El Papa en Brasil, una luz de esperanza

Como es sabido, el Papa Francisco se encuentra en Brasil encabezando la Jornada Mundial de la Juventud. El país vecino es el que mayor número de católicos cuenta en el mundo, seguido de cerca por México. Más allá de los credos o religiones que profese cada uno, es evidente que estamos ante la presencia de un Papa distinto a quienes lo precedieron. Puso en riesgo su integridad física para estar en mayor contacto con los fieles, y ha mostrado gestos de austeridad y humildad que la cúpula de la Iglesia había carecido durante mucho tiempo. Yo no soy demasiado místico, me aferro a Dios en los momentos difíciles que me ha tocado afrontar, pero no podemos desconocer el hecho de que hay millones de personas que se consideran católicas y tratan de obrar el bien. Bergoglio es una persona que mucho antes de ser elegido Sumo Pontífice, cuando era Arzobispo de Buenos Aires, mostró su capacidad para hacerse eco del reclamo de la gente. Denunció la corrupción, el relativismo moral, la decadencia de los valores, y el sufrimiento que padecen a diario los excluidos del sistema. Por supuesto, no podemos esperar que la Iglesia Católica apruebe el matrimonio gay o el aborto, pero sí ha habido señales de que este Papa no será como los otros. Prueba de ello es el hecho de que haya decidido intervenir ante las denuncias de lavado de dinero en el Banco Vaticano. 

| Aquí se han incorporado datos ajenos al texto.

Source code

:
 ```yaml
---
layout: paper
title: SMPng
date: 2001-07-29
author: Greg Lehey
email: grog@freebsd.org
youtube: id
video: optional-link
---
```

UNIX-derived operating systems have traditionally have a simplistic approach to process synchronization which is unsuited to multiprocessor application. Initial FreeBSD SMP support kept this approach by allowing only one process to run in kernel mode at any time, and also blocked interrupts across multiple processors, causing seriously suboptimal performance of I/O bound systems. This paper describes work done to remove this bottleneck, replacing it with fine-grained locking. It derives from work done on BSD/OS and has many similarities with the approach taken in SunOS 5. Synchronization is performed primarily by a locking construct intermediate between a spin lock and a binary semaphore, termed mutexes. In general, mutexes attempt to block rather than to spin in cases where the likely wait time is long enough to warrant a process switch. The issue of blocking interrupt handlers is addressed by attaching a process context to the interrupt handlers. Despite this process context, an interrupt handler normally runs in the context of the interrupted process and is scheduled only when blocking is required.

Quizás falte mucho por hacer para que la Iglesia Católica se reconcilie con buena parte de la sociedad que se sintió defraudada, pero Francisco tiene en sus manos la oportunidad de lograr que los fieles que depositaron su Fe en otros cultos vuelvan a creer que es posible sentirse representados y comprometidos con lo que sucede en el Vaticano. Punto final.